N B P v E M T [2014] KEHC 7233 (KLR) | Dissolution Of Marriage | Esheria

N B P v E M T [2014] KEHC 7233 (KLR)

Full Case Text

REPUBLIC OF KENYA

IN THE HIGH COURT OF KENYA AT KITALE

DIVORCE CAUSE NO. 2 OF 2011

N B  P        ….............................   PETITIONER

VERSUS

E  M  T   …................................RESPONDENT

J U D G M E N T

This is a petition for the dissolution of the marriage between N BP (Petitioner) and E M T (Respondent).
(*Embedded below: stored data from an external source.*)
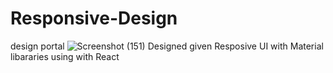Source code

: # Responsive-Design
design portal
![Screenshot (151)](https://user-images.githubusercontent.com/78125303/212813339-a355467e-2dc9-4128-922c-758ecd7467f6.png)
Designed given Resposive UI with Material libararies using with React
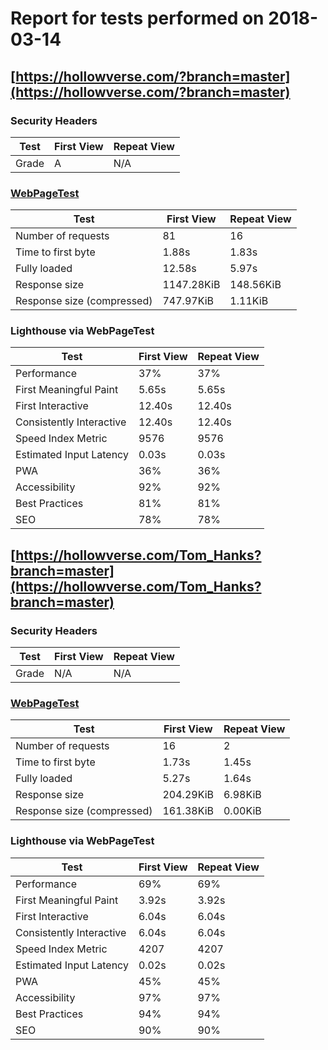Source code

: # Report for tests performed on 2018-03-14

## [https://hollowverse.com/?branch=master](https://hollowverse.com/?branch=master)

### Security Headers

| Test  | First View | Repeat View |
| ----- | ---------- | ----------- |
| Grade | A          | N/A         |

### [WebPageTest](http://www.webpagetest.org/results.php?test=180314_P4_47e410e44da93253a232fe2a1f1bd306)

| Test                       | First View | Repeat View |
| -------------------------- | ---------- | ----------- |
| Number of requests         | 81         | 16          |
| Time to first byte         | 1.88s      | 1.83s       |
| Fully loaded               | 12.58s     | 5.97s       |
| Response size              | 1147.28KiB | 148.56KiB   |
| Response size (compressed) | 747.97KiB  | 1.11KiB     |

### Lighthouse via WebPageTest

| Test                     | First View | Repeat View |
| ------------------------ | ---------- | ----------- |
| Performance              | 37%        | 37%         |
| First Meaningful Paint   | 5.65s      | 5.65s       |
| First Interactive        | 12.40s     | 12.40s      |
| Consistently Interactive | 12.40s     | 12.40s      |
| Speed Index Metric       | 9576       | 9576        |
| Estimated Input Latency  | 0.03s      | 0.03s       |
| PWA                      | 36%        | 36%         |
| Accessibility            | 92%        | 92%         |
| Best Practices           | 81%        | 81%         |
| SEO                      | 78%        | 78%         |

## [https://hollowverse.com/Tom_Hanks?branch=master](https://hollowverse.com/Tom_Hanks?branch=master)

### Security Headers

| Test  | First View | Repeat View |
| ----- | ---------- | ----------- |
| Grade | N/A        | N/A         |

### [WebPageTest](http://www.webpagetest.org/results.php?test=180314_46_ab6dcf4f27d35cab51eab4da1118cdd9)

| Test                       | First View | Repeat View |
| -------------------------- | ---------- | ----------- |
| Number of requests         | 16         | 2           |
| Time to first byte         | 1.73s      | 1.45s       |
| Fully loaded               | 5.27s      | 1.64s       |
| Response size              | 204.29KiB  | 6.98KiB     |
| Response size (compressed) | 161.38KiB  | 0.00KiB     |

### Lighthouse via WebPageTest

| Test                     | First View | Repeat View |
| ------------------------ | ---------- | ----------- |
| Performance              | 69%        | 69%         |
| First Meaningful Paint   | 3.92s      | 3.92s       |
| First Interactive        | 6.04s      | 6.04s       |
| Consistently Interactive | 6.04s      | 6.04s       |
| Speed Index Metric       | 4207       | 4207        |
| Estimated Input Latency  | 0.02s      | 0.02s       |
| PWA                      | 45%        | 45%         |
| Accessibility            | 97%        | 97%         |
| Best Practices           | 94%        | 94%         |
| SEO                      | 90%        | 90%         |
Custody of the issues of the marriage is also sought by the petitioner.  The facts giving rise to the petition are that in December, 1999, the parties herein contracted a marriage under the marriage Act at the District Commissioner's office in Mombasa.  Thereafter, they cohabited in Mombasa and later moved to the County of Trans – Nzoia.  Three issues resulted from the marriage i.e B N born in 1992, T K born in 1999 and E K born in 2004.  However on the 14th February, 2008, the respondent deserted the matrimonial home at Trans Nzoia County and has to-date not returned.  Additionally, the respondent failed to show love and affection to the petitioner, she neglected her responsibility as a wife and denied the petitioner his conjugal right.
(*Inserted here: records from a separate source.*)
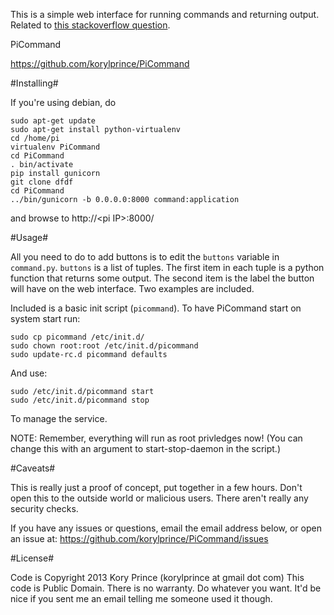 This is a simple web interface for running commands and returning output. Related to [this stackoverflow question](http://stackoverflow.com/questions/17391558/how-to-execute-system-commands-with-a-button-press-on-a-html-file).

PiCommand

https://github.com/korylprince/PiCommand

#Installing#

If you're using debian, do 

    sudo apt-get update
    sudo apt-get install python-virtualenv
    cd /home/pi
    virtualenv PiCommand
    cd PiCommand
    . bin/activate
    pip install gunicorn
    git clone dfdf
    cd PiCommand
    ../bin/gunicorn -b 0.0.0.0:8000 command:application 

and browse to http://&lt;pi IP&gt;:8000/ 

#Usage#

All you need to do to add buttons is to edit the `buttons` variable in `command.py`. `buttons` is a list of tuples. The first item in each tuple is a python function that returns some output. The second item is the label the button will have on the web interface. Two examples are included.

Included is a basic init script (`picommand`). To have PiCommand start on system start run:

    sudo cp picommand /etc/init.d/
    sudo chown root:root /etc/init.d/picommand
    sudo update-rc.d picommand defaults

And use:

    sudo /etc/init.d/picommand start
    sudo /etc/init.d/picommand stop

To manage the service.

NOTE: Remember, everything will run as root privledges now! (You can change this with an argument to start-stop-daemon in the script.)

#Caveats#

This is really just a proof of concept, put together in a few hours. Don't open this to the outside world or malicious users. There aren't really any security checks.

If you have any issues or questions, email the email address below, or open an issue at: https://github.com/korylprince/PiCommand/issues

#License#

Code is Copyright 2013 Kory Prince (korylprince at gmail dot com)
This code is Public Domain. There is no warranty. Do whatever you want. It'd be nice if you sent me an email telling me someone used it though.
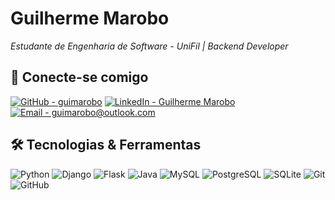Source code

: # Guilherme Marobo

*Estudante de Engenharia de Software - UniFil | Backend Developer*

## 🔗 Conecte-se comigo

[![GitHub - guimarobo](https://img.shields.io/badge/guimarobo-000000?style=for-the-badge&logo=github&logoColor=white)](https://github.com/guimarobo)
[![LinkedIn - Guilherme Marobo](https://img.shields.io/badge/LinkedIn-000000?style=for-the-badge&logo=linkedin&logoColor=0A66C2)](https://linkedin.com/in/guimarobo)
[![Email - guimarobo@outlook.com](https://img.shields.io/badge/email-000000?style=for-the-badge&logo=microsoft-outlook&logoColor=0078D4)](mailto:guimarobo@outlook.com)



<!-- ---

## 📊 GitHub Stats

![Guimarobo's GitHub Stats](https://github-readme-stats.vercel.app/api?username=guimarobo&show_icons=true&theme=tokyonight&title_color=red&icon_color=red&text_color=white&bg_color=000000)
![Top Langs](https://github-readme-stats.vercel.app/api/top-langs/?username=guimarobo&layout=compact&theme=tokyonight&title_color=red&text_color=white&bg_color=000000)

--- -->

## 🛠️ Tecnologias & Ferramentas

![Python](https://img.shields.io/badge/Python-000000?style=for-the-badge&logo=python&logoColor=ffcc00)
![Django](https://img.shields.io/badge/Django-000000?style=for-the-badge&logo=django&logoColor=white)
![Flask](https://img.shields.io/badge/Flask-000000?style=for-the-badge&logo=flask&logoColor=white)
![Java](https://img.shields.io/badge/Java-000000?style=for-the-badge&logo=oracle&logoColor=red)
![MySQL](https://img.shields.io/badge/MySQL-000000?style=for-the-badge&logo=mysql&logoColor=white)
![PostgreSQL](https://img.shields.io/badge/PostgreSQL-000000?style=for-the-badge&logo=postgresql&logoColor=336791)
![SQLite](https://img.shields.io/badge/SQLite-000000?style=for-the-badge&logo=sqlite&logoColor=white)
![Git](https://img.shields.io/badge/Git-000000?style=for-the-badge&logo=git&logoColor=F05032)
![GitHub](https://img.shields.io/badge/GitHub-000000?style=for-the-badge&logo=github&logoColor=white)





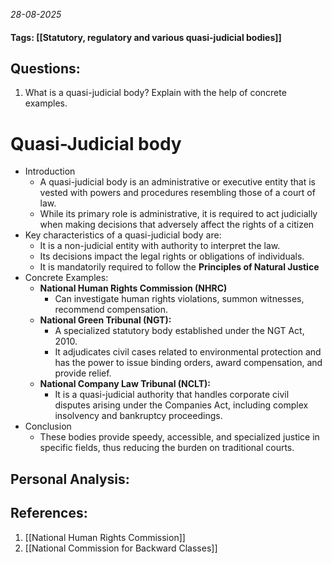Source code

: *28-08-2025*
#### Tags: [[Statutory, regulatory and various quasi-judicial bodies]]


## Questions:

1. What is a quasi-judicial body? Explain with the help of concrete examples.

# Quasi-Judicial body

- Introduction
	- A quasi-judicial body is an administrative or executive entity that is vested with powers and procedures resembling those of a court of law. 
	- While its primary role is administrative, it is required to act judicially when making decisions that adversely affect the rights of a citizen
- Key characteristics of a quasi-judicial body are:
	- It is a non-judicial entity with authority to interpret the law.
	- Its decisions impact the legal rights or obligations of individuals.
	- It is mandatorily required to follow the **Principles of Natural Justice**
- Concrete Examples:
	- **National Human Rights Commission (NHRC)** 
		- Can investigate human rights violations, summon witnesses, recommend compensation.
	- **National Green Tribunal (NGT):** 
		- A specialized statutory body established under the NGT Act, 2010. 
		- It adjudicates civil cases related to environmental protection and has the power to issue binding orders, award compensation, and provide relief.
	- **National Company Law Tribunal (NCLT):** 
		- It is a quasi-judicial authority that handles corporate civil disputes arising under the Companies Act, including complex insolvency and bankruptcy proceedings.
- Conclusion
	- These bodies provide speedy, accessible, and specialized justice in specific fields, thus reducing the burden on traditional courts.




## Personal Analysis:


## References:

1. [[National Human Rights Commission]]
2. [[National Commission for Backward Classes]]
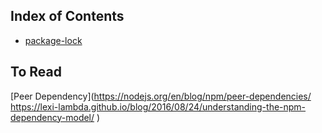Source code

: ## Index of Contents
* [package-lock](./contents/package-lock.md)

## To Read
[Peer Dependency](https://nodejs.org/en/blog/npm/peer-dependencies/
https://lexi-lambda.github.io/blog/2016/08/24/understanding-the-npm-dependency-model/
)
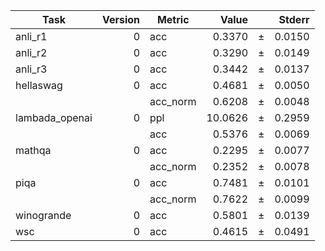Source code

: |     Task     |Version| Metric | Value |   |Stderr|
|--------------|------:|--------|------:|---|-----:|
|anli_r1       |      0|acc     | 0.3370|±  |0.0150|
|anli_r2       |      0|acc     | 0.3290|±  |0.0149|
|anli_r3       |      0|acc     | 0.3442|±  |0.0137|
|hellaswag     |      0|acc     | 0.4681|±  |0.0050|
|              |       |acc_norm| 0.6208|±  |0.0048|
|lambada_openai|      0|ppl     |10.0626|±  |0.2959|
|              |       |acc     | 0.5376|±  |0.0069|
|mathqa        |      0|acc     | 0.2295|±  |0.0077|
|              |       |acc_norm| 0.2352|±  |0.0078|
|piqa          |      0|acc     | 0.7481|±  |0.0101|
|              |       |acc_norm| 0.7622|±  |0.0099|
|winogrande    |      0|acc     | 0.5801|±  |0.0139|
|wsc           |      0|acc     | 0.4615|±  |0.0491|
The petitioner therefore contends that the marriage has irreparably broken down and prays for its dissolution.

The respondent filed a reply to the petition in which the allegations made against her by the petitioner are denied.  She contends that she has never deserted the matrimonial home save for business trips from time to time of which the petitioner was aware.  That, no ground exists for the dissolution of their marriage which has not broken down as alleged.
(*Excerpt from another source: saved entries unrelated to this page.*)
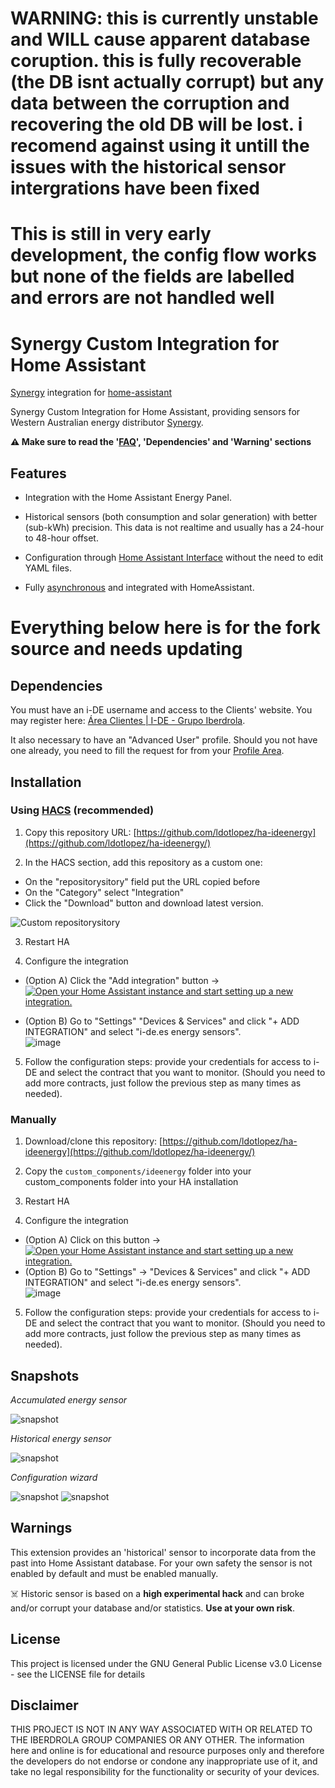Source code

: # WARNING: this is currently unstable and WILL cause apparent database coruption. this is fully recoverable (the DB isnt actually corrupt) but any data between the corruption and recovering the old DB will be lost. i recomend against using it untill the issues with the historical sensor intergrations have been fixed

# This is still in very early development, the config flow works but none of the fields are labelled and errors are not handled well

# Synergy Custom Integration for Home Assistant


[Synergy](https://github.com/TomW1605/synergyPowerScraper) integration for [home-assistant](https://home-assistant.io/)

Synergy Custom Integration for Home Assistant, providing sensors for Western Australian energy distributor [Synergy](https://www.synergy.net.au/).

**⚠️ Make sure to read the '[FAQ](https://github.com/ldotlopez/ha-ideenergy/blob/main/FAQ.md)', 'Dependencies' and 'Warning' sections**


## Features

* Integration with the Home Assistant Energy Panel.

* Historical sensors (both consumption and solar generation) with better (sub-kWh) precision. This data is not realtime and usually has a 24-hour to 48-hour offset.

* Configuration through [Home Assistant Interface](https://developers.home-assistant.io/docs/config_entries_options_flow_handler) without the need to edit YAML files.

* Fully [asynchronous](https://developers.home-assistant.io/docs/asyncio_index) and integrated with HomeAssistant.


# Everything below here is for the fork source and needs updating
## Dependencies

You must have an i-DE username and access to the Clients' website. You may register here: [Área Clientes | I-DE - Grupo Iberdrola](https://www.i-de.es/consumidores/web/guest/login).

It also necessary to have an "Advanced User" profile. Should you not have one already, you need to fill the request for from your [Profile Area](https://www.i-de.es/consumidores/web/home/personal-area/userData).


## Installation

### Using [HACS](https://hacs.xyz/) (recommended)

1. Copy this repository URL: [https://github.com/ldotlopez/ha-ideenergy](https://github.com/ldotlopez/ha-ideenergy/)

2. In the HACS section, add this repository as a custom one:


  - On the "repositorysitory" field put the URL copied before
  - On the "Category" select "Integration"
  - Click the "Download" button and download latest version.

  ![Custom repositorysitory](https://user-images.githubusercontent.com/59612788/171965822-4a89c14e-9eb2-4134-8de2-1d3f380663e4.png)

3. Restart HA

4. Configure the integration

  - (Option A) Click the "Add integration" button → [![Open your Home Assistant instance and start setting up a new integration.](https://my.home-assistant.io/badges/config_flow_start.svg)](https://my.home-assistant.io/redirect/config_flow_start/?domain=ideenergy)

  - (Option B) Go to "Settings"  "Devices & Services" and click "+ ADD INTEGRATION" and select "i-de.es energy sensors".  
    ![image](https://user-images.githubusercontent.com/59612788/171966005-e58f6b88-a952-4033-82c6-b1d4ea665873.png)

5. Follow the configuration steps: provide your credentials for access to i-DE and select the contract that you want to monitor. (Should you need to add more contracts, just follow the previous step as many times as needed).


### Manually

1. Download/clone this repository: [https://github.com/ldotlopez/ha-ideenergy](https://github.com/ldotlopez/ha-ideenergy/)

2. Copy the `custom_components/ideenergy` folder into your custom_components folder into your HA installation

3. Restart HA

4. Configure the integration

  - (Option A) Click on this button → [![Open your Home Assistant instance and start setting up a new integration.](https://my.home-assistant.io/badges/config_flow_start.svg)](https://my.home-assistant.io/redirect/config_flow_start/?domain=ideenergy)
  - (Option B) Go to "Settings" → "Devices & Services" and click "+ ADD INTEGRATION" and select "i-de.es energy sensors".  
    ![image](https://user-images.githubusercontent.com/59612788/171966005-e58f6b88-a952-4033-82c6-b1d4ea665873.png)

5. Follow the configuration steps: provide your credentials for access to i-DE and select the contract that you want to monitor. (Should you need to add more contracts, just follow the previous step as many times as needed).

## Snapshots

*Accumulated energy sensor*

![snapshot](screenshots/accumulated.png)

*Historical energy sensor*

![snapshot](screenshots/historical.png)

*Configuration wizard*

![snapshot](screenshots/configuration-1.png)
![snapshot](screenshots/configuration-2.png)

## Warnings
This extension provides an 'historical' sensor to incorporate data from the past into Home Assistant database. For your own safety the sensor is not enabled by default and must be enabled manually.

☠️ Historic sensor is based on a **high experimental hack** and can broke and/or corrupt your database and/or statistics. **Use at your own risk**.

## License

This project is licensed under the GNU General Public License v3.0 License - see the LICENSE file for details


## Disclaimer

THIS PROJECT IS NOT IN ANY WAY ASSOCIATED WITH OR RELATED TO THE IBERDROLA GROUP COMPANIES OR ANY OTHER. The information here and online is for educational and resource purposes only and therefore the developers do not endorse or condone any inappropriate use of it, and take no legal responsibility for the functionality or security of your devices.
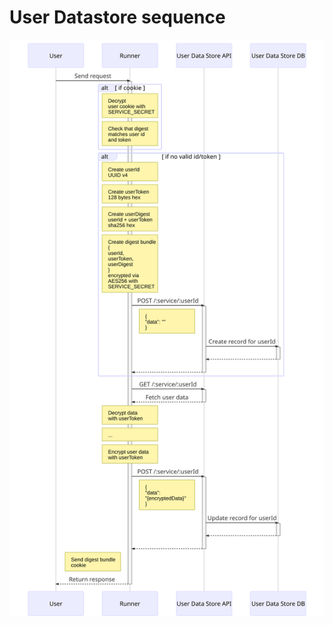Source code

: # User Datastore sequence

[![Condition evaluation diagram](images/userdata-sequence.svg)](images/userdata-sequence.png)
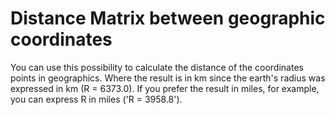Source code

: # Distance Matrix between geographic coordinates
You can use this possibility to calculate the distance of the coordinates points in geographics.
Where the result is in km since the earth's radius was expressed in km (R = 6373.0). If you prefer the result in miles, for example, you can express R in miles ('R = 3958.8').
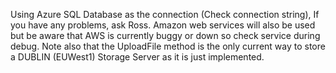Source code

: Using Azure SQL Database as the connection (Check connection string), If you have any problems, ask Ross. 
Amazon web services will also be used but be aware that AWS is currently buggy or down so check service during debug.
Note also that the UploadFile method is the only current way to store a DUBLIN (EUWest1) Storage Server as it is just implemented.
The respondent therefore prays for the dismissal of the petition.

The reply to the respondent's answer was a denial by the petitioner of the allegations made by the respondent and a reiteration that the marriage has irretrievably broken down.

Upon issuance of a certificate of compliance by the Deputy Registrar of this court, on the 1st September, 2011, the matter was set down for hearing and was eventually heard on the 20th November, 2013, in the absence of the respondent who failed to appear despite being served with the necessary hearing notice through her advocate on record.

In his testimony, the petitioner (PW1) more or less reiterated the facts contained in the petition and in the process clarified that their child B N was born of a different biological father and came into the marriage through the respondent.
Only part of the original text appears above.